[Dataset entries]

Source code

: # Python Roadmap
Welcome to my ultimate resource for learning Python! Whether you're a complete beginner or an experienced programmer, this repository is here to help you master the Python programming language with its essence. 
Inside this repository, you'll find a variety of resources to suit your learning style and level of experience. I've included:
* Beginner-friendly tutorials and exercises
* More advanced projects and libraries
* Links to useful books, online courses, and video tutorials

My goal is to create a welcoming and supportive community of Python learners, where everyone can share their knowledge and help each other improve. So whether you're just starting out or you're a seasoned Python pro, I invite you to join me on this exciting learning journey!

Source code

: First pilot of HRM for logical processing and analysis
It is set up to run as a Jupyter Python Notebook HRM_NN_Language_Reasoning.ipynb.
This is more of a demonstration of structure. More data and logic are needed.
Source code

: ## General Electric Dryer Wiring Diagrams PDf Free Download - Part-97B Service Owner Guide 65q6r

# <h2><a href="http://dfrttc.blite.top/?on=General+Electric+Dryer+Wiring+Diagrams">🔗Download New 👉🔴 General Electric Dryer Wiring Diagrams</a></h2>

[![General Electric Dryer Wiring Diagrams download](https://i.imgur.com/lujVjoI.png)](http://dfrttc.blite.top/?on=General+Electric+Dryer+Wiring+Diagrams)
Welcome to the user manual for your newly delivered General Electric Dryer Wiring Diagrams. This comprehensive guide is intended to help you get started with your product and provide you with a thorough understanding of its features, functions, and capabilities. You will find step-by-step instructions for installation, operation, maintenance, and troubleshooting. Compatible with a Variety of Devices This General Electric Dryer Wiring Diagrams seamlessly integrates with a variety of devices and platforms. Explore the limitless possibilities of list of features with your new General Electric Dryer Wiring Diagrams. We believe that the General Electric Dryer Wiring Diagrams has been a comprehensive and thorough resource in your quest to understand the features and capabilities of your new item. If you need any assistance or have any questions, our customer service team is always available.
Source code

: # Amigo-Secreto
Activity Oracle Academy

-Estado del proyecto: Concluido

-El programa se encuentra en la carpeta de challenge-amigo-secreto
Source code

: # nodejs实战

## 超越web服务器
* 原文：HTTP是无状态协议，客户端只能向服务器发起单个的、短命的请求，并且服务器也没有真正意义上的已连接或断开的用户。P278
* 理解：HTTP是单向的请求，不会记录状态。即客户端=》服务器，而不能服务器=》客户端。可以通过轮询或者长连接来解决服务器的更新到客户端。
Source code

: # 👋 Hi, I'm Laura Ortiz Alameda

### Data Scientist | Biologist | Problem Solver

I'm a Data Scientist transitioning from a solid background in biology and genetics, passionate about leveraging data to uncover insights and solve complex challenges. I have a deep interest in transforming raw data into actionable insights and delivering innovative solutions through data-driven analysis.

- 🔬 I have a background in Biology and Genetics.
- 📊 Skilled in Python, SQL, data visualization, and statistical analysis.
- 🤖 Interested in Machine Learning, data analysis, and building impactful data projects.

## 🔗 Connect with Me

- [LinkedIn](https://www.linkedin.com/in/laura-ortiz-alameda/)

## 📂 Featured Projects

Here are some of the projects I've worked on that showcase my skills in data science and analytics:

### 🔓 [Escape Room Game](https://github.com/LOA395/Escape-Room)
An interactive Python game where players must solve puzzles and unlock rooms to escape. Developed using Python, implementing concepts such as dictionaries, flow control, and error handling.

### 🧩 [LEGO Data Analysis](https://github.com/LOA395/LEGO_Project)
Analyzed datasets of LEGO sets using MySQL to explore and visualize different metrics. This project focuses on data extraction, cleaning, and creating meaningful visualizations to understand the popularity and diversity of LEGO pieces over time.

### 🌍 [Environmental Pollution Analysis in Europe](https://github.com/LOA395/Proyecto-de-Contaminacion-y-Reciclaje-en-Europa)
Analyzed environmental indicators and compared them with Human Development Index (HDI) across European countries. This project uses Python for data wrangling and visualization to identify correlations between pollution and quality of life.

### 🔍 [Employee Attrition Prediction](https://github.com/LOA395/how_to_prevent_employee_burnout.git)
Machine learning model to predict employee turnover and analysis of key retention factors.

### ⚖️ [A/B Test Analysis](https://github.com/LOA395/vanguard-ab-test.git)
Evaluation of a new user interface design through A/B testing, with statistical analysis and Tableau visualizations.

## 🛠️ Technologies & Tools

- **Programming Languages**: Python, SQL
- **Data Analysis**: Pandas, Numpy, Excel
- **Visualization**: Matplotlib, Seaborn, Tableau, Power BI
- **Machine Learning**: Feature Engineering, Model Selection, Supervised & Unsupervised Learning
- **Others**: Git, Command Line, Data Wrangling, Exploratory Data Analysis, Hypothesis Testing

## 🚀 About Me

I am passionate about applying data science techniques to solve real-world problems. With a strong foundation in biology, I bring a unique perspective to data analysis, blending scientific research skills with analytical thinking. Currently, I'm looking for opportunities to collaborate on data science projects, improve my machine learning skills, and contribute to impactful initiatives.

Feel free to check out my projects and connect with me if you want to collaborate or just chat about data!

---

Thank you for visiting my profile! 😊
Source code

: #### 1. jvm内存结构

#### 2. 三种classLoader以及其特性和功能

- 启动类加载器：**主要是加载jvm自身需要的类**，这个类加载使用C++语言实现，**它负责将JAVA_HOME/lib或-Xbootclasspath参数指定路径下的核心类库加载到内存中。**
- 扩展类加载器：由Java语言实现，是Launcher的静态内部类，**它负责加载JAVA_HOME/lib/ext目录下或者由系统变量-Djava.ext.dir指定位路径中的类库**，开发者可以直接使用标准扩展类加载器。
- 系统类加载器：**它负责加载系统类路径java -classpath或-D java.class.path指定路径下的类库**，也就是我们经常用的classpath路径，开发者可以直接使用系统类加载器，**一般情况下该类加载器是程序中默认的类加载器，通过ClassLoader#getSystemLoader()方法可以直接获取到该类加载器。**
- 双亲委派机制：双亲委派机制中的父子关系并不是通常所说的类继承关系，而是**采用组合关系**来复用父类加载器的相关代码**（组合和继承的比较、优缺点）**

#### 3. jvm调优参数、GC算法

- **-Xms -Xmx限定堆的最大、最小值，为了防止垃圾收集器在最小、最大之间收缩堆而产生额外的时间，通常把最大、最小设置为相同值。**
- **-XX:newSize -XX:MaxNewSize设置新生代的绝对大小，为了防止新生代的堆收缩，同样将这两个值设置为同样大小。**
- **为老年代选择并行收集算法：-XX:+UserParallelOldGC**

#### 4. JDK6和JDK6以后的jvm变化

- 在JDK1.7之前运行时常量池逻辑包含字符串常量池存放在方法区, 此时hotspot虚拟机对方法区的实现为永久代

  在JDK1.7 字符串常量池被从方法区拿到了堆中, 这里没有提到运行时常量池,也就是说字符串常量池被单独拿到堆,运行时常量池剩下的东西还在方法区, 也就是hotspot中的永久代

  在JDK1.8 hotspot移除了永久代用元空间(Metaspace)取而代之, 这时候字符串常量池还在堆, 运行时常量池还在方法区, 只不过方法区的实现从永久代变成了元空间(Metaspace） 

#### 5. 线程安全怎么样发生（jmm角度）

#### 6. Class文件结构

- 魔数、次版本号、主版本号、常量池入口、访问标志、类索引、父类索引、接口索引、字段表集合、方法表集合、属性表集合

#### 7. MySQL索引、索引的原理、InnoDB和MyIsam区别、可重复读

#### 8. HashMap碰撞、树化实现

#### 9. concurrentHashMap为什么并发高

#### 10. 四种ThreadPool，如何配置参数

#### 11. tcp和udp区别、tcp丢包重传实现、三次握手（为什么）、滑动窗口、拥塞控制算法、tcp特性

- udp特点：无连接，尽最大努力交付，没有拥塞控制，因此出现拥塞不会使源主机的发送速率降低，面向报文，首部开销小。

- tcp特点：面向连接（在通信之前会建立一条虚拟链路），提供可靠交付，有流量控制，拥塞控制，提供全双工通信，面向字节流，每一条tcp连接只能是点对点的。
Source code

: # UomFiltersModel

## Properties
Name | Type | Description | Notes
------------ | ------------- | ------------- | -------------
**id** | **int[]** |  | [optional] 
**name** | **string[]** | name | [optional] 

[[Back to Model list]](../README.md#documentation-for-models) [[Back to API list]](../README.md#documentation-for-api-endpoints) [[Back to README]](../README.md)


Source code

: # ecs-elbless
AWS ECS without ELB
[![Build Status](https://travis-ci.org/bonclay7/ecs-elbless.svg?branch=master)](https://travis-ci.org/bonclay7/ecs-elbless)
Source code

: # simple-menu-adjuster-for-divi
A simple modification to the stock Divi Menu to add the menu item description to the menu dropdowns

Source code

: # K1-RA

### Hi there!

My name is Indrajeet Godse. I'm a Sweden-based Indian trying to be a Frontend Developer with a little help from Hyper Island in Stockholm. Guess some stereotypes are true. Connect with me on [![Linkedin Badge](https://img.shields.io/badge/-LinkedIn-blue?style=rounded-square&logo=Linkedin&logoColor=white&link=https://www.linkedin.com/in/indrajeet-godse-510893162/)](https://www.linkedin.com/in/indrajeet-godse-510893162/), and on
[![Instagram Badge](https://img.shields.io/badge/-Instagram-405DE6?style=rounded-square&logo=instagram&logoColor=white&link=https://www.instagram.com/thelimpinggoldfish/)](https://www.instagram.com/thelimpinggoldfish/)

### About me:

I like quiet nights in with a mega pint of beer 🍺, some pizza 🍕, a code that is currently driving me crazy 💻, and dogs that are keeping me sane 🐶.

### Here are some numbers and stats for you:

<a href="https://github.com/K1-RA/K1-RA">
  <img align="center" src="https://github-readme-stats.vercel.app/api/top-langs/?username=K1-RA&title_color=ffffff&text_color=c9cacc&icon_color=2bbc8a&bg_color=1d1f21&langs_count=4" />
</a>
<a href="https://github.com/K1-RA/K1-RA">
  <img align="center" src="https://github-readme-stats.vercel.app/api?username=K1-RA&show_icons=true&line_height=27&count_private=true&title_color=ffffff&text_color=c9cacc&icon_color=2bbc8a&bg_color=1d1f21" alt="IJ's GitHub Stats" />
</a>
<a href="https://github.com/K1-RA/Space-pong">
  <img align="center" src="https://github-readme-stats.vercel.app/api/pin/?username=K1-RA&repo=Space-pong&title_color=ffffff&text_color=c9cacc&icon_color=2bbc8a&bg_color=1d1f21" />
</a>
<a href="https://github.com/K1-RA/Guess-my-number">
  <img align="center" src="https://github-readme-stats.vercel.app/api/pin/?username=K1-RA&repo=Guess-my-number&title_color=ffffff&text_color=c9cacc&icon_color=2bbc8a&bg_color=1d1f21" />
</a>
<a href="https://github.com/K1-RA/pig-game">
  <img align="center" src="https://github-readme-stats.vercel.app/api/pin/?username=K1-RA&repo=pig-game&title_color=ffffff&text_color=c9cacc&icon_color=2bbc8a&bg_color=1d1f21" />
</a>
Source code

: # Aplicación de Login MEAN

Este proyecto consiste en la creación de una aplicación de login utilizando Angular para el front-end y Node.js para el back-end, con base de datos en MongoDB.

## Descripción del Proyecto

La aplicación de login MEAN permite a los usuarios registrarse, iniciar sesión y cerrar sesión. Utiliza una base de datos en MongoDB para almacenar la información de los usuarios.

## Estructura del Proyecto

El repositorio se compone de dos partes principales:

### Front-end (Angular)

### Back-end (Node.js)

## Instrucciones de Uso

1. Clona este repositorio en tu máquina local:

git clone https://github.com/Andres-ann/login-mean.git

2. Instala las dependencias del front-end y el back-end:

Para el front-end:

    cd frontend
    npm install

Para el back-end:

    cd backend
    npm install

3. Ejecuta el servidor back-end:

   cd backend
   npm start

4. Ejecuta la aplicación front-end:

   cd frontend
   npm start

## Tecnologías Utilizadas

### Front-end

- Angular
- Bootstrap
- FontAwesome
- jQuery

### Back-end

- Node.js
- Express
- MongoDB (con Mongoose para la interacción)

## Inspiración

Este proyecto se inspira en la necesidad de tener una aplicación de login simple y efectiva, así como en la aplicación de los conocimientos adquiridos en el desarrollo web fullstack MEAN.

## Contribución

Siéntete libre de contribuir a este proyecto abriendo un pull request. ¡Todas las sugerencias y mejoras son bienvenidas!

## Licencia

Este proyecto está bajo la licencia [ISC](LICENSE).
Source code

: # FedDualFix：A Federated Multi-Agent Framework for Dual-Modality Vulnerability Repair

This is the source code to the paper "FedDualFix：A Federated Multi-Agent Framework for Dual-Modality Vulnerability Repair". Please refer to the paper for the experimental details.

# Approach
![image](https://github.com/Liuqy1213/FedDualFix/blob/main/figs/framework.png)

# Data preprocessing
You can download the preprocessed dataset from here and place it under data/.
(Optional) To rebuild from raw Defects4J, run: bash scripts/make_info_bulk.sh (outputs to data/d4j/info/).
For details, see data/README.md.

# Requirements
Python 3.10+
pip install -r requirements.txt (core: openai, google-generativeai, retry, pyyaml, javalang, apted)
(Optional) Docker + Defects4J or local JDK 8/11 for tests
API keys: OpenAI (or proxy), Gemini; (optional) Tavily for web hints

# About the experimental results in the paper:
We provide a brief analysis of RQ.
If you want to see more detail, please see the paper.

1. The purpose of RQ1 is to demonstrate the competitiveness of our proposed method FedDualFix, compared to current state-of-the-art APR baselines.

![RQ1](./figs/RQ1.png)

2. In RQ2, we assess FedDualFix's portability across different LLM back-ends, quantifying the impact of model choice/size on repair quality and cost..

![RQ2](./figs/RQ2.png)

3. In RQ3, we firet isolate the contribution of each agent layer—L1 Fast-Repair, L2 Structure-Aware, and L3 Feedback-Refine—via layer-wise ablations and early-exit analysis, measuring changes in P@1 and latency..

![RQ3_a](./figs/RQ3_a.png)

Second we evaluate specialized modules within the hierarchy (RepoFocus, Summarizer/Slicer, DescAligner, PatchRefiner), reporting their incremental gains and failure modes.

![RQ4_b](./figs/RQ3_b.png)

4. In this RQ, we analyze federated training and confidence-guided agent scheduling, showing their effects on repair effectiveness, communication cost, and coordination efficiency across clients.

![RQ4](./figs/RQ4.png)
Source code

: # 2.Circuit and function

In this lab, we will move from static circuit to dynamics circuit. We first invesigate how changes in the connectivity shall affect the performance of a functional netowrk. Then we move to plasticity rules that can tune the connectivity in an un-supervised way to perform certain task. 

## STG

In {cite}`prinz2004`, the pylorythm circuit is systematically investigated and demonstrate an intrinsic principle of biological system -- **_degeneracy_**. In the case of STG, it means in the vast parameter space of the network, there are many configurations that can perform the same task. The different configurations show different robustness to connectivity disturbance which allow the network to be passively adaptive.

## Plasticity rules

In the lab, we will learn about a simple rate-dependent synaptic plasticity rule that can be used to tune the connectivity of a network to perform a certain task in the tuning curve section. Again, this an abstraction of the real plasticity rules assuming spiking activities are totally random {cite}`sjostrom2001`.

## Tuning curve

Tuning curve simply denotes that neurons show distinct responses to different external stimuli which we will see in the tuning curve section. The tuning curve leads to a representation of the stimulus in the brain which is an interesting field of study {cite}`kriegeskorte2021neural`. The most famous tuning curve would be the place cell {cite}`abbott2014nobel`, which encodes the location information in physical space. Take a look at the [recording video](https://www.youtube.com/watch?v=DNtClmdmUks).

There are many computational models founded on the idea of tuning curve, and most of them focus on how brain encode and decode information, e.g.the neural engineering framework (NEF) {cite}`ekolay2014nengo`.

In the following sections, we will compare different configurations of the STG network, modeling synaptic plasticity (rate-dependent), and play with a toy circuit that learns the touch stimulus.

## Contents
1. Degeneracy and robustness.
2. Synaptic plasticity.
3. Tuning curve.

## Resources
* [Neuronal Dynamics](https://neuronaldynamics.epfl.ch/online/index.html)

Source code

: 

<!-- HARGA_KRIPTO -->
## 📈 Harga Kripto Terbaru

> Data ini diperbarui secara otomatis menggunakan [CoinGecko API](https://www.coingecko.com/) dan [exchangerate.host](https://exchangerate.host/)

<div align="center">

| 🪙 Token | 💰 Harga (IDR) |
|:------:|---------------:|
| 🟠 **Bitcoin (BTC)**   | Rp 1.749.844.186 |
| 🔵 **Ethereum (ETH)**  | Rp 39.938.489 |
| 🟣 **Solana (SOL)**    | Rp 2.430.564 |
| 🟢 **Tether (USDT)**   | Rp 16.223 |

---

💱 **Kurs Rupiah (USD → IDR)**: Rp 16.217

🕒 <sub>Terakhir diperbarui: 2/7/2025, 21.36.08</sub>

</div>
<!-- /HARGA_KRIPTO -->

▸ Aim of the exercise
Starting at the first line of the data above, please restate word for word every line up to and including the one that holds "and video tutorials", and add nothing else.

▸ Output of the task
Source code

: # Python Roadmap
Welcome to my ultimate resource for learning Python! Whether you're a complete beginner or an experienced programmer, this repository is here to help you master the Python programming language with its essence. 
Inside this repository, you'll find a variety of resources to suit your learning style and level of experience. I've included:
* Beginner-friendly tutorials and exercises
* More advanced projects and libraries
* Links to useful books, online courses, and video tutorials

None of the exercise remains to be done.